To contextualize the results of [¹¹C]GSK023, a comparison with other PET tracers, such as [¹¹C]Martinostat [24] and [¹¹C]1a [25], reveals important distinctions. Unlike [¹¹C]Martinostat, which provides good brain penetration and targets HDAC enzymes, [¹¹C]GSK023’s limited brain uptake may restrict its applications in central nervous system disorders but proves beneficial for studying peripheral disease states where BET proteins are implicated, such as in certain cancers or inflammatory diseases. Additionally, further blocking studies with unlabeled GSK023 demonstrated a reduction of approximately 45–50% in the concentration of the radioligand within the target organs, further reinforcing its high specificity for BET BD1, paralleling the specificities seen with [¹¹C]1a but with distinct peripheral organ distributions. These findings underscore [¹¹C]GSK023’s utility in providing unique biodistribution data, essential for understanding the BET involvement in different physiological and pathological contexts.

4. Materials and Methods

Rodent PET/CT Acquisition. The Institutional Animal Care and Use Committee (IACUC), functioning under the Subcommittee on Research Animal Care (SRAC) at Massachusetts General Hospital (MGH), granted approval for all the experimental procedures detailed in this study. We utilized eight five-month-old male C57BL6 mice. For the study, we prepared a 1 mg/mL solution of GSK023 by dissolving it in a vehicle consisting of 10% DMSO, 10% Tween 80, and 80% saline. During the PET/CT imaging sessions, the mice were anesthetized with 1–1.5% isoflurane to ensure steady anesthesia levels throughout the scanning process. Each session involved positioning the mice in a Triumph PET/CT scanner (Gamma Medica, Northridge, CA, USA) and administering [¹¹C]GSK023 intravenously in doses ranging between 8251 to 8547 KBq. Pre-administration treatments included a five-minute pretreatment with GSK023 at doses of 0.5 mg/kg and 2.0 mg/kg for one mouse each, or a vehicle for another mouse, all administered through a lateral tail vein catheter. Following the radiotracer injection, a dynamic PET scan lasting 60 min was performed, followed by a CT scan.

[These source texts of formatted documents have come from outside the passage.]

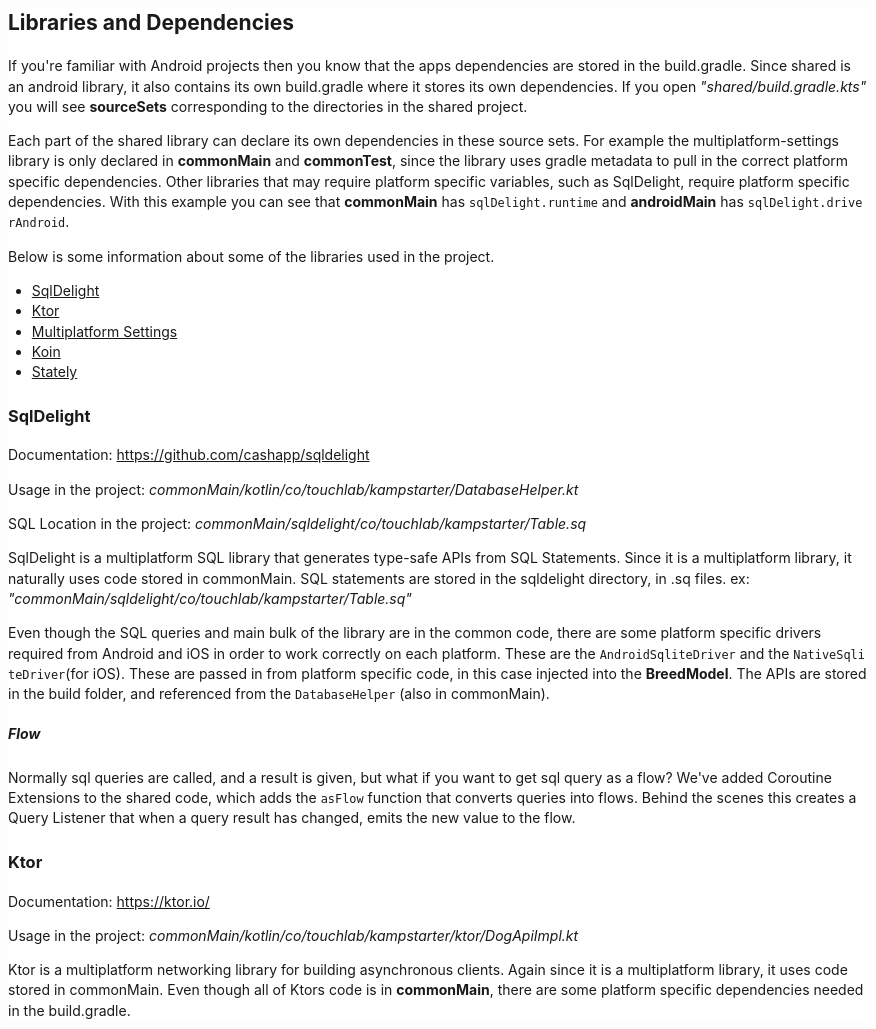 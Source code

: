 ## Libraries and Dependencies

If you're familiar with Android projects then you know that the apps dependencies are stored in the build.gradle. Since shared is an android library, it also contains its own build.gradle where it stores its own dependencies. If you open *"shared/build.gradle.kts"* you will see **sourceSets** corresponding to the directories in the shared project. 

Each part of the shared library can declare its own dependencies in these source sets. For example the multiplatform-settings library is only declared in **commonMain** and **commonTest**, since the library uses gradle metadata to pull in the correct platform specific dependencies. Other libraries that may require platform specific variables, such as SqlDelight, require platform specific dependencies. With this example you can see that **commonMain** has `sqlDelight.runtime` and **androidMain** has `sqlDelight.driverAndroid`.

Below is some information about some of the libraries used in the project.

* [SqlDelight](#SqlDelight)
* [Ktor](#Ktor)
* [Multiplatform Settings](#Multiplatform-Settings)
* [Koin](#Koin)
* [Stately](#Stately)

### SqlDelight
Documentation: https://github.com/cashapp/sqldelight

Usage in the project: *commonMain/kotlin/co/touchlab/kampstarter/DatabaseHelper.kt*

SQL Location in the project: *commonMain/sqldelight/co/touchlab/kampstarter/Table.sq*
                      

SqlDelight is a multiplatform SQL library that generates type-safe APIs from SQL Statements. Since it is a multiplatform library, it naturally uses code stored in commonMain. SQL statements are stored in the sqldelight directory, in .sq files.
ex: *"commonMain/sqldelight/co/touchlab/kampstarter/Table.sq"*

Even though the SQL queries and main bulk of the library are in the common code, there are some platform specific drivers required from Android and iOS in order to work correctly on each platform. These are the `AndroidSqliteDriver` and the `NativeSqliteDriver`(for iOS). These are passed in from platform specific code, in this case injected into the **BreedModel**. The APIs are stored in the build folder, and referenced from the `DatabaseHelper` (also in commonMain). 

   ##### Flow
   Normally sql queries are called, and a result is given, but what if you want to get sql query as a flow? We've added Coroutine Extensions to the shared code, which adds the `asFlow` function that converts queries into flows. Behind the scenes this creates a Query Listener that when a query result has changed, emits the new value to the flow.

### Ktor
Documentation: https://ktor.io/

Usage in the project: *commonMain/kotlin/co/touchlab/kampstarter/ktor/DogApiImpl.kt*

Ktor is a multiplatform networking library for building asynchronous clients. Again since it is a multiplatform library, it  uses code stored in commonMain. Even though all of Ktors code is in **commonMain**, there are some platform specific dependencies needed in the build.gradle. 
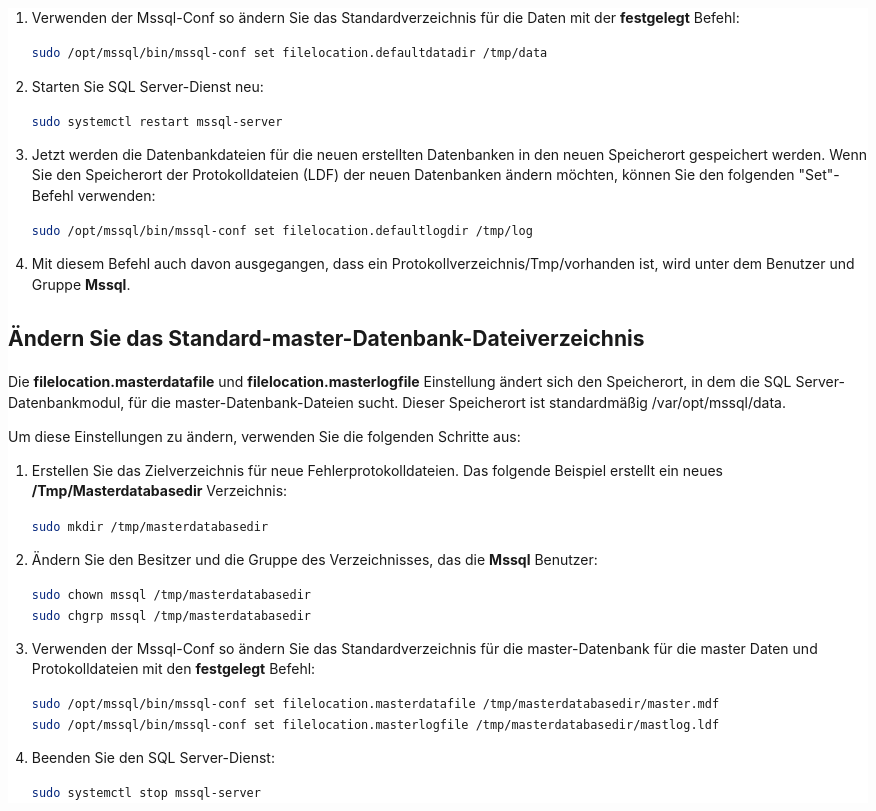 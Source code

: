 1. Verwenden der Mssql-Conf so ändern Sie das Standardverzeichnis für die Daten mit der **festgelegt** Befehl:

   ```bash
   sudo /opt/mssql/bin/mssql-conf set filelocation.defaultdatadir /tmp/data
   ```

1. Starten Sie SQL Server-Dienst neu:

   ```bash
   sudo systemctl restart mssql-server
   ```

1. Jetzt werden die Datenbankdateien für die neuen erstellten Datenbanken in den neuen Speicherort gespeichert werden. Wenn Sie den Speicherort der Protokolldateien (LDF) der neuen Datenbanken ändern möchten, können Sie den folgenden "Set"-Befehl verwenden:

   ```bash
   sudo /opt/mssql/bin/mssql-conf set filelocation.defaultlogdir /tmp/log
   ```

1. Mit diesem Befehl auch davon ausgegangen, dass ein Protokollverzeichnis/Tmp/vorhanden ist, wird unter dem Benutzer und Gruppe **Mssql**.


## <a id="masterdatabasedir"></a> Ändern Sie das Standard-master-Datenbank-Dateiverzeichnis

Die **filelocation.masterdatafile** und **filelocation.masterlogfile** Einstellung ändert sich den Speicherort, in dem die SQL Server-Datenbankmodul, für die master-Datenbank-Dateien sucht. Dieser Speicherort ist standardmäßig /var/opt/mssql/data. 

Um diese Einstellungen zu ändern, verwenden Sie die folgenden Schritte aus:

1. Erstellen Sie das Zielverzeichnis für neue Fehlerprotokolldateien. Das folgende Beispiel erstellt ein neues **/Tmp/Masterdatabasedir** Verzeichnis:

   ```bash
   sudo mkdir /tmp/masterdatabasedir
   ```

1. Ändern Sie den Besitzer und die Gruppe des Verzeichnisses, das die **Mssql** Benutzer:

   ```bash
   sudo chown mssql /tmp/masterdatabasedir
   sudo chgrp mssql /tmp/masterdatabasedir
   ```

1. Verwenden der Mssql-Conf so ändern Sie das Standardverzeichnis für die master-Datenbank für die master Daten und Protokolldateien mit den **festgelegt** Befehl:

   ```bash
   sudo /opt/mssql/bin/mssql-conf set filelocation.masterdatafile /tmp/masterdatabasedir/master.mdf
   sudo /opt/mssql/bin/mssql-conf set filelocation.masterlogfile /tmp/masterdatabasedir/mastlog.ldf
   ```

1. Beenden Sie den SQL Server-Dienst:

   ```bash
   sudo systemctl stop mssql-server
   ```
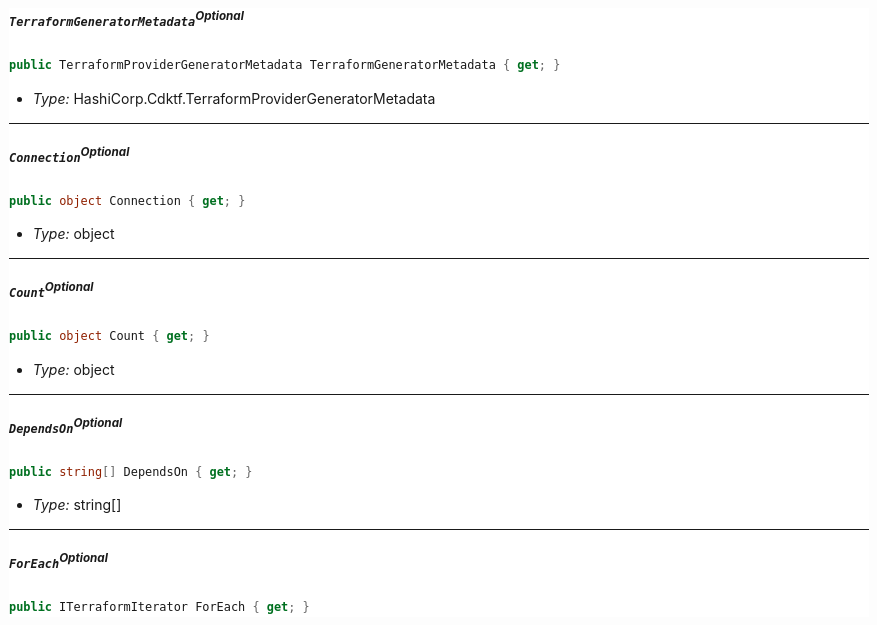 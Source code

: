 ##### `TerraformGeneratorMetadata`<sup>Optional</sup> <a name="TerraformGeneratorMetadata" id="@cdktf/provider-azurerm.streamAnalyticsOutputServicebusTopic.StreamAnalyticsOutputServicebusTopic.property.terraformGeneratorMetadata"></a>

```csharp
public TerraformProviderGeneratorMetadata TerraformGeneratorMetadata { get; }
```

- *Type:* HashiCorp.Cdktf.TerraformProviderGeneratorMetadata

---

##### `Connection`<sup>Optional</sup> <a name="Connection" id="@cdktf/provider-azurerm.streamAnalyticsOutputServicebusTopic.StreamAnalyticsOutputServicebusTopic.property.connection"></a>

```csharp
public object Connection { get; }
```

- *Type:* object

---

##### `Count`<sup>Optional</sup> <a name="Count" id="@cdktf/provider-azurerm.streamAnalyticsOutputServicebusTopic.StreamAnalyticsOutputServicebusTopic.property.count"></a>

```csharp
public object Count { get; }
```

- *Type:* object

---

##### `DependsOn`<sup>Optional</sup> <a name="DependsOn" id="@cdktf/provider-azurerm.streamAnalyticsOutputServicebusTopic.StreamAnalyticsOutputServicebusTopic.property.dependsOn"></a>

```csharp
public string[] DependsOn { get; }
```

- *Type:* string[]

---

##### `ForEach`<sup>Optional</sup> <a name="ForEach" id="@cdktf/provider-azurerm.streamAnalyticsOutputServicebusTopic.StreamAnalyticsOutputServicebusTopic.property.forEach"></a>

```csharp
public ITerraformIterator ForEach { get; }
```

Rodent PET/CT Image Analysis. We reconstructed the PET data using the 3D-MLEM method, achieving a spatial resolution of 1 mm at full width at half maximum. The data were then refined with PMOD Technologies software (PMOD 4.01, PMOD Technologies Ltd., Zurich, Switzerland), based in Zurich, Switzerland, which processes the PET and CT images in DICOM format and aligns them with the brain atlas. We defined volumes of interest (VOIs) within the body and brain as elliptical regions, integrating CT structures with PET data for comprehensive analysis. Subsequently, we calculated time–activity curves (TACs) and derived standardized uptake values (SUVs), which represent the activity per unit volume after attenuation correction.

5. Conclusions

Overall, [¹¹C]GSK023 represents a promising new addition to the arsenal of epigenetic imaging probes within PET studies, similar to [¹¹C]Martinostat [24] and [¹¹C]1a [25] but with distinctive characteristics that could potentially complement these existing tools. It serves as a valuable radioligand for investigating BET expression and aids in the in vivo evaluation of therapies targeting these epigenetic regulators. Considering the tracer’s limited brain uptake, our future direction includes optimizing [¹¹C]GSK023 to enhance its blood–brain barrier penetration. Enhancing brain accessibility is expected to broaden its applications in neurological studies, thus providing a more holistic understanding of BET roles across a range of tissues. By delineating these specific characteristics and planning further research, we aim to substantiate the significance of [¹¹C]GSK023 not only as a novel probe but also as a complementary tool in the evolving field of epigenetic PET imaging.